У Семена Палыча одна лошадь, корова комолая, без одного рога, и пять овец.
– Хорошо хоть скотиной обзавелся. А то опосля голодного году была у нас одна коза... Купил для ребятишек козу на базаре, веду на веревке, а самому стыдно глаза поднять на людей. Какой, думаю, я крестьянин. Нешто это скотина!..
Лошаденка – мелкая, мохнатая, но крепкая и. выносливая, киргизской породы. Семен Палыч купил ее по дешевке полудикой и долго бился, пока наконец не обучил ходить в упряжи и пахать.
– Недоглядишь, бывало, сорвется с места, и давай по полю сигать с бороной. Насилу поймашь...
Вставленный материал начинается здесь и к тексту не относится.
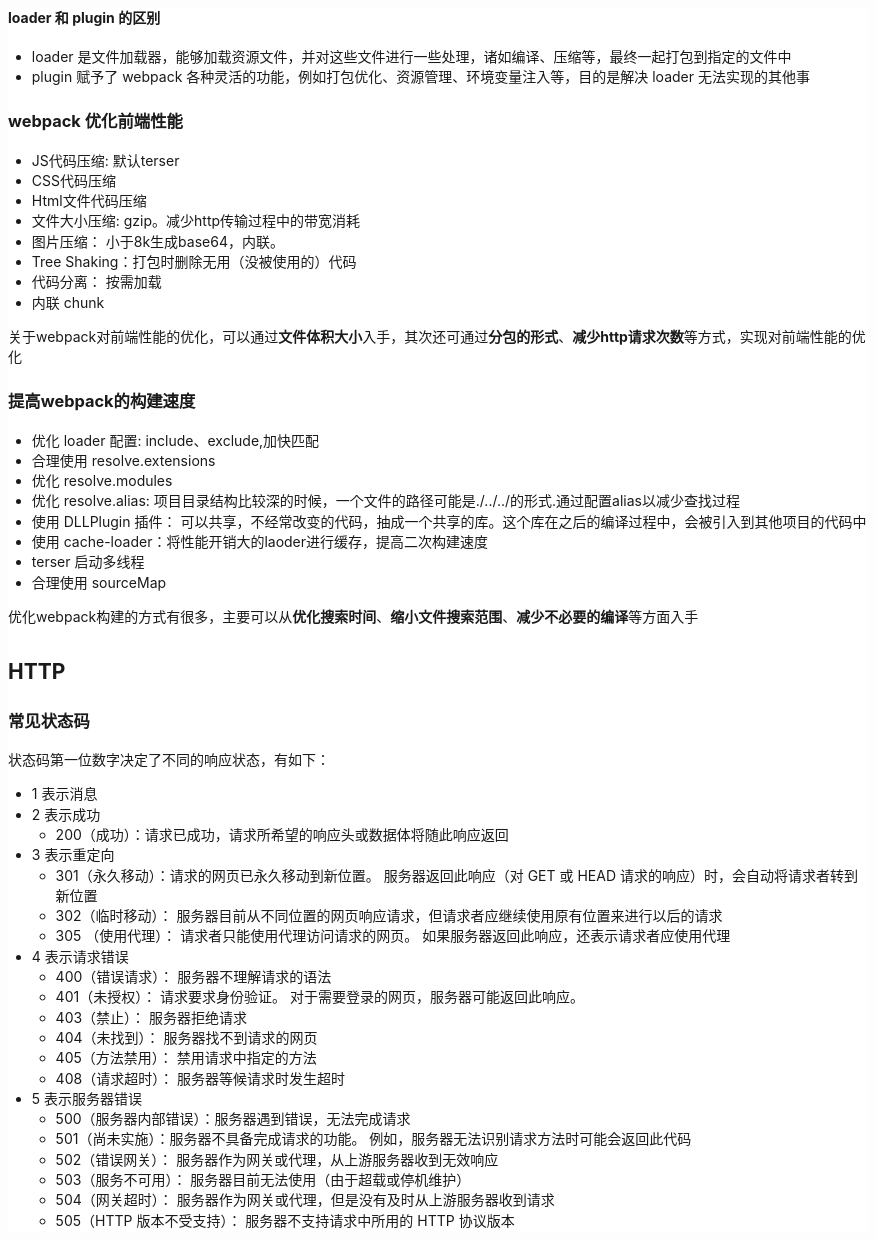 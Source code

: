#### loader 和 plugin 的区别
* loader 是文件加载器，能够加载资源文件，并对这些文件进行一些处理，诸如编译、压缩等，最终一起打包到指定的文件中
* plugin 赋予了 webpack 各种灵活的功能，例如打包优化、资源管理、环境变量注入等，目的是解决 loader 无法实现的其他事

### webpack 优化前端性能
* JS代码压缩: 默认terser
* CSS代码压缩
* Html文件代码压缩
* 文件大小压缩: gzip。减少http传输过程中的带宽消耗
* 图片压缩： 小于8k生成base64，内联。
* Tree Shaking：打包时删除无用（没被使用的）代码
* 代码分离： 按需加载
* 内联 chunk

关于webpack对前端性能的优化，可以通过**文件体积大小**入手，其次还可通过**分包的形式**、**减少http请求次数**等方式，实现对前端性能的优化

### 提高webpack的构建速度
* 优化 loader 配置: include、exclude,加快匹配
* 合理使用 resolve.extensions
* 优化 resolve.modules
* 优化 resolve.alias: 项目目录结构比较深的时候，一个文件的路径可能是./../../的形式.通过配置alias以减少查找过程
* 使用 DLLPlugin 插件： 可以共享，不经常改变的代码，抽成一个共享的库。这个库在之后的编译过程中，会被引入到其他项目的代码中
* 使用 cache-loader：将性能开销大的laoder进行缓存，提高二次构建速度
* terser 启动多线程
* 合理使用 sourceMap

优化webpack构建的方式有很多，主要可以从**优化搜索时间**、**缩小文件搜索范围**、**减少不必要的编译**等方面入手

## HTTP
### 常见状态码
状态码第一位数字决定了不同的响应状态，有如下：
* 1 表示消息
* 2 表示成功
  * 200（成功）：请求已成功，请求所希望的响应头或数据体将随此响应返回
* 3 表示重定向
  * 301（永久移动）：请求的网页已永久移动到新位置。 服务器返回此响应（对 GET 或 HEAD 请求的响应）时，会自动将请求者转到新位置
  * 302（临时移动）： 服务器目前从不同位置的网页响应请求，但请求者应继续使用原有位置来进行以后的请求
  * 305 （使用代理）： 请求者只能使用代理访问请求的网页。 如果服务器返回此响应，还表示请求者应使用代理
* 4 表示请求错误
  * 400（错误请求）： 服务器不理解请求的语法
  * 401（未授权）： 请求要求身份验证。 对于需要登录的网页，服务器可能返回此响应。
  * 403（禁止）： 服务器拒绝请求
  * 404（未找到）： 服务器找不到请求的网页
  * 405（方法禁用）： 禁用请求中指定的方法
  * 408（请求超时）： 服务器等候请求时发生超时
* 5 表示服务器错误
  * 500（服务器内部错误）：服务器遇到错误，无法完成请求
  * 501（尚未实施）：服务器不具备完成请求的功能。 例如，服务器无法识别请求方法时可能会返回此代码
  * 502（错误网关）： 服务器作为网关或代理，从上游服务器收到无效响应
  * 503（服务不可用）： 服务器目前无法使用（由于超载或停机维护）
  * 504（网关超时）： 服务器作为网关或代理，但是没有及时从上游服务器收到请求
  * 505（HTTP 版本不受支持）： 服务器不支持请求中所用的 HTTP 协议版本
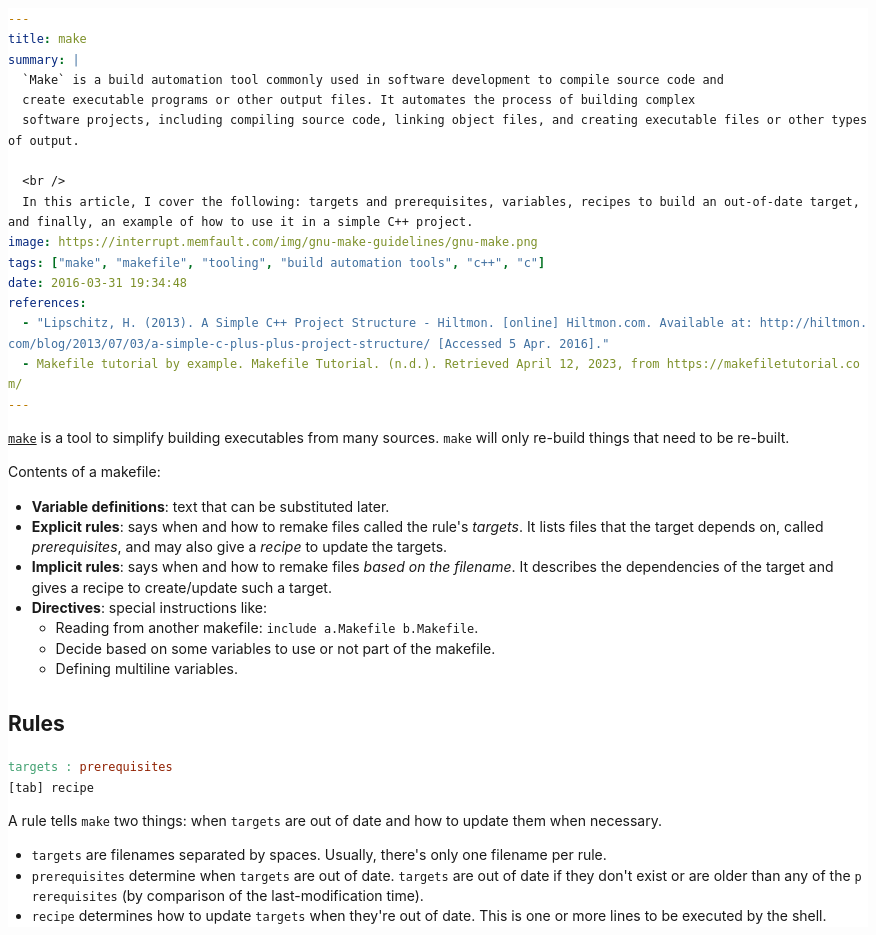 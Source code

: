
 ```yaml
---
title: make
summary: |
  `Make` is a build automation tool commonly used in software development to compile source code and
  create executable programs or other output files. It automates the process of building complex
  software projects, including compiling source code, linking object files, and creating executable files or other types of output.

  <br />
  In this article, I cover the following: targets and prerequisites, variables, recipes to build an out-of-date target, and finally, an example of how to use it in a simple C++ project.
image: https://interrupt.memfault.com/img/gnu-make-guidelines/gnu-make.png
tags: ["make", "makefile", "tooling", "build automation tools", "c++", "c"]
date: 2016-03-31 19:34:48
references:
  - "Lipschitz, H. (2013). A Simple C++ Project Structure - Hiltmon. [online] Hiltmon.com. Available at: http://hiltmon.com/blog/2013/07/03/a-simple-c-plus-plus-project-structure/ [Accessed 5 Apr. 2016]."
  - Makefile tutorial by example. Makefile Tutorial. (n.d.). Retrieved April 12, 2023, from https://makefiletutorial.com/
---
```


[`make`](http://www.gnu.org/software/make/manual/make.html) is a tool to simplify building executables from many sources. `make` will only re-build things that need to be re-built.

Contents of a makefile:

- **Variable definitions**: text that can be substituted later.
- **Explicit rules**: says when and how to remake files called the rule's *targets*. It lists files that the target depends on, called *prerequisites*, and may also give a *recipe* to update the targets.
- **Implicit rules**: says when and how to remake files *based on the filename*. It describes the dependencies of the target and gives a recipe to create/update such a target.
- **Directives**: special instructions like:
  - Reading from another makefile: `include a.Makefile b.Makefile`.
  - Decide based on some variables to use or not part of the makefile.
  - Defining multiline variables.

## Rules

```makefile
targets : prerequisites
[tab] recipe
```

A rule tells `make` two things: when `targets` are out of date and how to update them when necessary.

- `targets` are filenames separated by spaces. Usually, there's only one filename per rule.
- `prerequisites` determine when `targets` are out of date. `targets` are out of date if they don't exist or are older than any of the `prerequisites` (by comparison of the last-modification time).
- `recipe` determines how to update `targets` when they're out of date. This is one or more lines to be executed by the shell.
У лошади остался только один большой недостаток, по отзыву хозяина:
– Она никакой сытности не знат...
Корова при мне отелилась. Вся семья озабоченно гадала, кто будет: бычок или телка. Бычка придется зарезать, а из телки можно вырастить вторую корову. Я слышал, как косой Панька, сидя на крылечке, бормотал скороговоркой:
– Господи, пошли телочку! Пошли телочку!
– А зачем тебе телочка? – спросил я.
– Как же, молочко будет, – ответил серьезно восьмилетний Панька.
Ночью Татьяна Антоновна зажгла огонь и разбудила Семен Палыча.
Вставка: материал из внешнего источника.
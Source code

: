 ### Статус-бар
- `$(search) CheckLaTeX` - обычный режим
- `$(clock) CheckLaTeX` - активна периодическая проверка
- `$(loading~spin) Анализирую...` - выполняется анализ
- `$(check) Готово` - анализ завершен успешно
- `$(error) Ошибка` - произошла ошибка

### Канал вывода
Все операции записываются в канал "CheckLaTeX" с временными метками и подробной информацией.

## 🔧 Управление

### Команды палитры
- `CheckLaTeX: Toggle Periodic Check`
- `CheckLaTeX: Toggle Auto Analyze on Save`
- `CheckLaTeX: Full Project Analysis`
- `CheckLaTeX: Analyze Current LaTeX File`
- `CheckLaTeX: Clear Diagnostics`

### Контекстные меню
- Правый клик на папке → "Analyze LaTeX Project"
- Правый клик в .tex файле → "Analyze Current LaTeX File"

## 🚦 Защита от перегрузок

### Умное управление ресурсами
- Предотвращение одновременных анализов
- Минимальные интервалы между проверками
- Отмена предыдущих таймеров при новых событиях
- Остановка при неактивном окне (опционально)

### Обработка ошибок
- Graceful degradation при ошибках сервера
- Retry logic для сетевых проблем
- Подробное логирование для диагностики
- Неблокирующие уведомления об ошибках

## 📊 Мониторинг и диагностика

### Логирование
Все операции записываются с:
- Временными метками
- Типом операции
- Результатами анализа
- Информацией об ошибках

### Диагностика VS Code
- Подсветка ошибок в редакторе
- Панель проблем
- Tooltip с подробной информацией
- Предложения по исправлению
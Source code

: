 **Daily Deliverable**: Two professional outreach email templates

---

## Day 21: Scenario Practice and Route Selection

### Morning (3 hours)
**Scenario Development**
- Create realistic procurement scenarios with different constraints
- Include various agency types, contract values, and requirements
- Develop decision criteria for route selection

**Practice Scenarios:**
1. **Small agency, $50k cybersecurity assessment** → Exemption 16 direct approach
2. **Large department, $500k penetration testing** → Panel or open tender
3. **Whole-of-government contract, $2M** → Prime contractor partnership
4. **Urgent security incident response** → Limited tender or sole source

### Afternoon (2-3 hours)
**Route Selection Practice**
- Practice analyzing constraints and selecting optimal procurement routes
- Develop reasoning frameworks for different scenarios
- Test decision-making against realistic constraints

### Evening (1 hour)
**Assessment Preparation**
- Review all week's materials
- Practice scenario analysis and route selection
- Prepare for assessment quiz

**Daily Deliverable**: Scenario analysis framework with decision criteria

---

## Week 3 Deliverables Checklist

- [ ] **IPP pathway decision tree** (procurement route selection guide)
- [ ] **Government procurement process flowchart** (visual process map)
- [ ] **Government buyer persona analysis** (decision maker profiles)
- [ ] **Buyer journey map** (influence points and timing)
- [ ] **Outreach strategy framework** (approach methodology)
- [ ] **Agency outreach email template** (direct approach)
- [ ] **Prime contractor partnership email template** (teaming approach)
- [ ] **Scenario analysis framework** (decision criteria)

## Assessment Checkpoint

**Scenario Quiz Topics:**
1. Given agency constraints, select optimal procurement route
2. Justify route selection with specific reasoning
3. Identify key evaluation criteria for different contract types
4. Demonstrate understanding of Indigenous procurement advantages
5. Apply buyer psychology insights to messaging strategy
– Буренка мычит. Должно, отелилась.
Семен Палыч вышел и скоро вернулся в избу, торжественно неся на руках мокрого, вылизанного материнским языком новорожденного телка.
– Ну что, Сема? – шепотом спросила Татьяна Антоновна. – Бычок аль телочка?
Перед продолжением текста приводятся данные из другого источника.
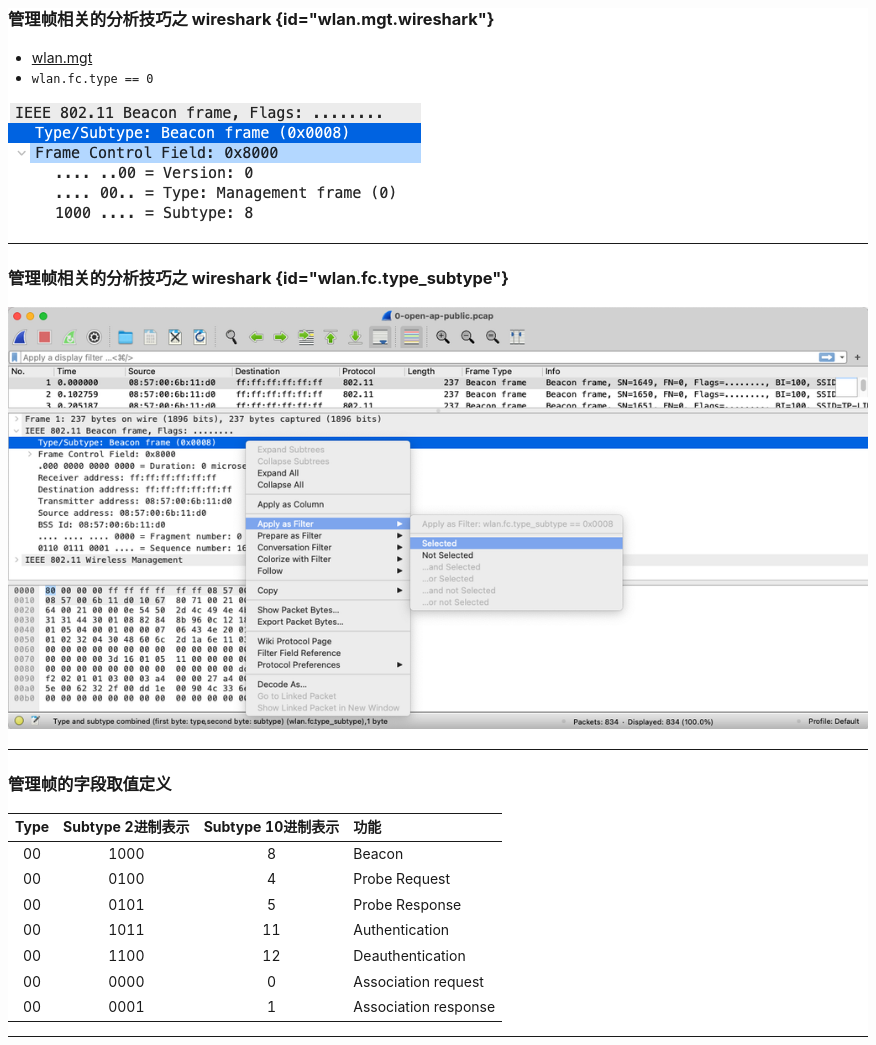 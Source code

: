 
### 管理帧相关的分析技巧之 wireshark {id="wlan.mgt.wireshark"}

* [wlan.mgt](https://www.wireshark.org/docs/dfref/w/wlan.html) 
* `wlan.fc.type == 0`

![](images/chap0x02/wlan.fc.beacon.png)

---

### 管理帧相关的分析技巧之 wireshark {id="wlan.fc.type_subtype"}

![](images/chap0x02/beacon-frame-filter.png)

---

### 管理帧的字段取值定义

| Type | Subtype 2进制表示 | Subtype 10进制表示 | 功能                 |
| :-:  | :-:               | :-:                | :-                  |
| 00   | 1000              | 8                  | Beacon               |
| 00   | 0100              | 4                  | Probe Request        |
| 00   | 0101              | 5                  | Probe Response       |
| 00   | 1011              | 11                 | Authentication       |
| 00   | 1100              | 12                 | Deauthentication     |
| 00   | 0000              | 0                  | Association request  |
| 00   | 0001              | 1                  | Association response |

--- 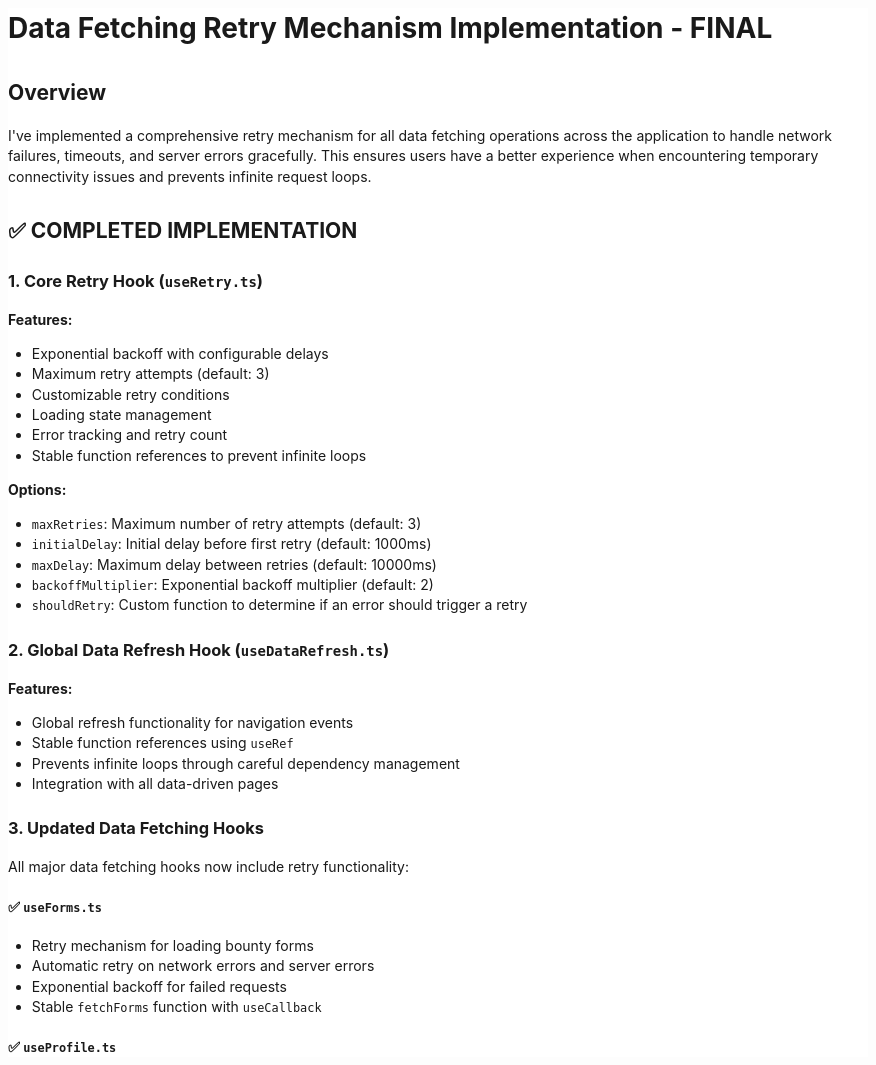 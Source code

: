 # Data Fetching Retry Mechanism Implementation - FINAL

## Overview

I've implemented a comprehensive retry mechanism for all data fetching operations across the application to handle network failures, timeouts, and server errors gracefully. This ensures users have a better experience when encountering temporary connectivity issues and prevents infinite request loops.

## ✅ COMPLETED IMPLEMENTATION

### 1. Core Retry Hook (`useRetry.ts`)

**Features:**

- Exponential backoff with configurable delays
- Maximum retry attempts (default: 3)
- Customizable retry conditions
- Loading state management
- Error tracking and retry count
- Stable function references to prevent infinite loops

**Options:**

- `maxRetries`: Maximum number of retry attempts (default: 3)
- `initialDelay`: Initial delay before first retry (default: 1000ms)
- `maxDelay`: Maximum delay between retries (default: 10000ms)
- `backoffMultiplier`: Exponential backoff multiplier (default: 2)
- `shouldRetry`: Custom function to determine if an error should trigger a retry

### 2. Global Data Refresh Hook (`useDataRefresh.ts`)

**Features:**

- Global refresh functionality for navigation events
- Stable function references using `useRef`
- Prevents infinite loops through careful dependency management
- Integration with all data-driven pages

### 3. Updated Data Fetching Hooks

All major data fetching hooks now include retry functionality:

#### ✅ `useForms.ts`

- Retry mechanism for loading bounty forms
- Automatic retry on network errors and server errors
- Exponential backoff for failed requests
- Stable `fetchForms` function with `useCallback`

#### ✅ `useProfile.ts`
– Телочка, – ответил Семен Палыч, складывая еще не стоящего на ножках телка в угол у печки.
– Ну, слава Богу, – обрадовалась Татьяна Антоновна.
Телок надолго стал нашим сожителем. Он стучал копытцами неокрепших ножек по половицам, требовательно мычал, доверчиво глядя на людей подернутыми молочной пленкой глазами, тянул, сопя, парное молоко и ходил под себя на соломенную подстилку, заполняя всю избу прелым едким запахом коровьего хлева. Семен Палыч всегда за работой, всегда озабочен и сурово-серьезен, почти не смеется и не улыбается.
– Ну, за энтой мордвой не угоняшься. Вот каки до работы жадные, – отзываются о нем соседи.
Я спросил Семена Палыча, почему его называют мордвой.
– А хто их знат. Сказывают, отцов дед пришел сюда из мордовской деревни. Да, может, брешут. У нас в деревне, известно, как заладят, так и пойдет. И мово отца мордвой звали, и меня зовут, и детей моих звать будут!..
Чувствуется, что все хозяйство держится только неустанным, напряженным трудом, мелким копеечным расчетом, недосыпом, недоедом.
– Все, что получше, на базар везем. А что похуже – сами едим. Скотинку зарежешь, мясцо продашь, а себе кишки да требуху. Отведать за то, что за ней дерьмо подчищал...
На летнее время вся семья перебралась в мазанку, служившую зимой конюшней и коровником, а сундуки с одежей и скарбом из боязни пожара перетащили в землянку на дворе. Я остался жить у Семена Палыча в качестве не то дачника, не то постояльца. Иногда работал, помогая сажать и полоть картошку, подсолнухи, бахчи, иногда бездельничал по целым дням и бродил в поле или в соседнем леску. Познакомился с соседями Семена Палыча и иногда заходил к ним в гости по их приглашению: «Гуляйте к нам». Жители Непочетовки привыкли ко мне и за глаза прозвали «Семенов дашник». Мальчишки перестали за мной бегать из любопытства, а собаки остервенело лаять из подворотен. Как больной, впервые вышедший на воздух и солнце, я радовался, что наконец избавился от своих петербургских кошмаров и перестал «сниться самому себе», снова ощутив животную, уютную теплоту жизни.